Den Rettungseinsatz muss die Deutsche selbst zahlen. Fast 800 Euro. Obwohl sie sich sicher ist, K.O.-Tropfen bekommen zu haben. Ob das auch in Deutschland passieren kann und worauf beim Verdacht auf K.O.-Tropfen zu achten ist, erfährst du hier.
Wer zahlt bei K.O.-Tropfen? Monas Kampf um Gerechtigkeit
Mona F. ist 22 Jahre alt und deutsche Studentin. Als es passiert, macht sie gerade ein Praktikum in Wien. An einem Sommerabend möchte sie mit ihren Freunden tanzen gehen. Der Abend entwickelt sich zum Albtraum.
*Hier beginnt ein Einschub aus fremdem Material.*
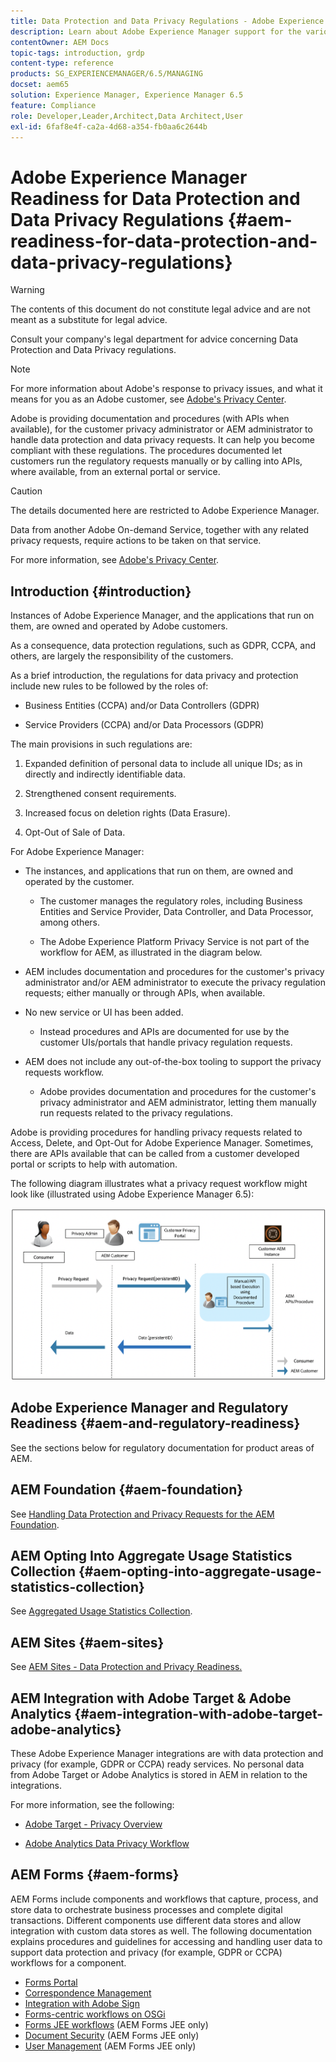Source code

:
 ```yaml
---
title: Data Protection and Data Privacy Regulations - Adobe Experience Manager Readiness
description: Learn about Adobe Experience Manager support for the various Data Protection and Data Privacy Regulations. It includes the EU General Data Protection Regulation (GDPR), the California Consumer Privacy Act and how to comply when implementing a new AEM project.
contentOwner: AEM Docs
topic-tags: introduction, grdp
content-type: reference
products: SG_EXPERIENCEMANAGER/6.5/MANAGING
docset: aem65
solution: Experience Manager, Experience Manager 6.5
feature: Compliance
role: Developer,Leader,Architect,Data Architect,User
exl-id: 6faf8e4f-ca2a-4d68-a354-fb0aa6c2644b
---
```

# Adobe Experience Manager Readiness for Data Protection and Data Privacy Regulations {#aem-readiness-for-data-protection-and-data-privacy-regulations}

>[!WARNING]
>
>The contents of this document do not constitute legal advice and are not meant as a substitute for legal advice. 
>
>Consult your company's legal department for advice concerning Data Protection and Data Privacy regulations. 

>[!NOTE]
>
>For more information about Adobe's response to privacy issues, and what it means for you as an Adobe customer, see [Adobe's Privacy Center](https://www.adobe.com/privacy.html). 

Adobe is providing documentation and procedures (with APIs when available), for the customer privacy administrator or AEM administrator to handle data protection and data privacy requests. It can help you become compliant with these regulations. The procedures documented let customers run the regulatory requests manually or by calling into APIs, where available, from an external portal or service. 

>[!CAUTION]
>
>The details documented here are restricted to Adobe Experience Manager. 
>
>Data from another Adobe On-demand Service, together with any related privacy requests, require actions to be taken on that service.
>
>For more information, see [Adobe's Privacy Center](https://www.adobe.com/privacy.html).

## Introduction {#introduction}

Instances of Adobe Experience Manager, and the applications that run on them, are owned and operated by Adobe customers.

As a consequence, data protection regulations, such as GDPR, CCPA, and others, are largely the responsibility of the customers.

As a brief introduction, the regulations for data privacy and protection include new rules to be followed by the roles of:

* Business Entities (CCPA) and/or Data Controllers (GDPR) 

* Service Providers (CCPA) and/or Data Processors (GDPR) 

The main provisions in such regulations are:

1. Expanded definition of personal data to include all unique IDs; as in directly and indirectly identifiable data.

2. Strengthened consent requirements.

3. Increased focus on deletion rights (Data Erasure).

4. Opt-Out of Sale of Data.

For Adobe Experience Manager:

* The instances, and applications that run on them, are owned and operated by the customer. 

  * The customer manages the regulatory roles, including Business Entities and Service Provider, Data Controller, and Data Processor, among others. 

  * The Adobe Experience Platform Privacy Service is not part of the workflow for AEM, as illustrated in the diagram below. 

* AEM includes documentation and procedures for the customer's privacy administrator and/or AEM administrator to execute the privacy regulation requests; either manually or through APIs, when available.

* No new service or UI has been added.

  * Instead procedures and APIs are documented for use by the customer UIs/portals that handle privacy regulation requests.

* AEM does not include any out-of-the-box tooling to support the privacy requests workflow. 

  * Adobe provides documentation and procedures for the customer's privacy administrator and AEM administrator, letting them manually run requests related to the privacy regulations.

Adobe is providing procedures for handling privacy requests related to Access, Delete, and Opt-Out for Adobe Experience Manager. Sometimes, there are APIs available that can be called from a customer developed portal or scripts to help with automation.

The following diagram illustrates what a privacy request workflow might look like (illustrated using Adobe Experience Manager 6.5):

![Data Protection and Privacy](assets/data-protection-and-privacy-01.png)

## Adobe Experience Manager and Regulatory Readiness {#aem-and-regulatory-readiness}

See the sections below for regulatory documentation for product areas of AEM.

## AEM Foundation {#aem-foundation}

See [Handling Data Protection and Privacy Requests for the AEM Foundation](/help/sites-administering/handling-gdpr-requests-for-aem-platform.md).

## AEM Opting Into Aggregate Usage Statistics Collection {#aem-opting-into-aggregate-usage-statistics-collection}

See [Aggregated Usage Statistics Collection](/help/sites-deploying/opt-in-aggregated-usage-statistics.md).

## AEM Sites {#aem-sites}

See [AEM Sites - Data Protection and Privacy Readiness.](/help/sites-administering/gdpr-compliance-sites.md)

## AEM Integration with Adobe Target & Adobe Analytics {#aem-integration-with-adobe-target-adobe-analytics}

These Adobe Experience Manager integrations are with data protection and privacy (for example, GDPR or CCPA) ready services. No personal data from Adobe Target or Adobe Analytics is stored in AEM in relation to the integrations.

For more information, see the following:

* [Adobe Target - Privacy Overview](https://developer.adobe.com/target/before-implement/privacy/cmp-privacy-and-general-data-protection-regulation/?lang=en)  

* [Adobe Analytics Data Privacy Workflow](https://experienceleague.adobe.com/docs/analytics/admin/admin-tools/data-governance/an-gdpr-workflow.html)

## AEM Forms {#aem-forms}

AEM Forms include components and workflows that capture, process, and store data to orchestrate business processes and complete digital transactions. Different components use different data stores and allow integration with custom data stores as well. The following documentation explains procedures and guidelines for accessing and handling user data to support data protection and privacy (for example, GDPR or CCPA) workflows for a component.

* [Forms Portal](/help/forms/using/forms-portal-handling-user-data.md)
* [Correspondence Management](/help/forms/using/correspondence-management-handling-user-data.md)
* [Integration with Adobe Sign](/help/forms/using/integration-adobe-sign-handling-user-data.md)
* [Forms-centric workflows on OSGi](/help/forms/using/forms-workflow-osgi-handling-user-data.md)
* [Forms JEE workflows](/help/forms/using/forms-workflow-jee-handling-user-data.md) (AEM Forms JEE only)
* [Document Security](/help/forms/using/document-security-handling-user-data.md) (AEM Forms JEE only)
* [User Management](/help/forms/using/user-management-handling-user-data.md) (AEM Forms JEE only)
Im Club tanzt Mona F., hat Spaß mit ihren Freunden. „Ich habe mir ein Getränk geholt und es nicht irgendwo rumstehen lassen, aber auch nicht so darauf geachtet, dass die Öffnung verdeckt ist.“ Doch dann ging plötzlich alles ganz schnell: „Das Letzte, woran ich mich erinnere, ist, dass mir plötzlich übel und schummrig wurde.“ Mona F.fühlt sich wie betäubt und kann ihre Gliedmaßen kaum wahrnehmen. Danach hat sie einen Blackout. Ihr Verdacht: Jemand muss ihr K.O.-Tropfen ins Glas getan haben.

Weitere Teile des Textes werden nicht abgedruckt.